こんにちは、ナカムラです。今回は「イメージと意味の本」という書籍を紹介したいと思います。

今回もデザイン関連で、テーマは「記号学」。詳細は後ほど紹介しますが、デザインを論理的に理解したり分析したりする上で非常に役に立つ知識(らしい)です。

デザインに触れた時に得られる感覚やイメージが「なぜ生まれるのか」が理解できたり、どうすれば意図した通りにメッセージを伝えられるのかを考える助けになります。

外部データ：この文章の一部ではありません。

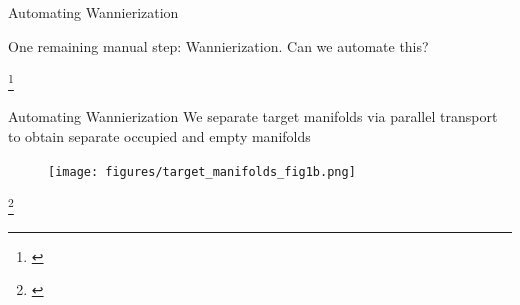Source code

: \documentclass[xcolor=table,aspectratio=169]{beamer}
\newcommand\blfootcite[1]{%
  \begingroup
  \renewcommand\thefootnote{}\footnote{\hspace{-4ex}\cite{#1}}%
  \addtocounter{footnote}{-1}%
  \endgroup
}
\numberwithin{equation}{section}
\begin{document}
\begin{frame}{Automating Wannierization}

   One remaining manual step: Wannierization. Can we automate this?

   \begin{figure}[t]
      \begin{subfigure}{0.2\textwidth}
      \end{subfigure}
      \begin{subfigure}{0.2\textwidth}
      \end{subfigure}
      \hspace{0.025\textwidth}
      \begin{subfigure}{0.2\textwidth}
      \end{subfigure}
   \end{figure}


   \blfootcite{Qiao2023}

\end{frame}

\begin{frame}{Automating Wannierization}
   We separate target manifolds via parallel transport to obtain separate occupied and empty manifolds

      \begin{figure}
         \texttt{[image: figures/target\_manifolds\_fig1b.png]}
      \end{figure}


   \blfootcite{Qiao2023a}

\end{frame}
\end{document}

このnoteでは、記号学の全体感と、デザインとの関連性に焦点を当てて説明したいと思います。

1)記号学とは

「記号学」をざっくり説明すると、

世の中のモノや言葉、あるいは行動が示す「意味」を対象に、その成り立ちや仕組みを研究する学問

となります。

「記号」って「!」や「?」のことじゃないの?という方もいると思いますが、記号学では「何かしらの意味を持つすべてのモノやコト」を対象としていて、とてつもなく範囲が広いです。

それが故に、

学問としてのまとまりがなく、何をもって確実に記号学とするのか誰も分からない(本書「おわりに」参照)

らしいです。なので、上記のようなざっくりしたイメージで捉えてもらえれば良いと思います。

その上で、もう少し理解を深めていきます。

先ほど、「意味の成り立ちや仕組みを研究する学問」という表現をしましたが、それがどういうことなのかについて説明したいと思います。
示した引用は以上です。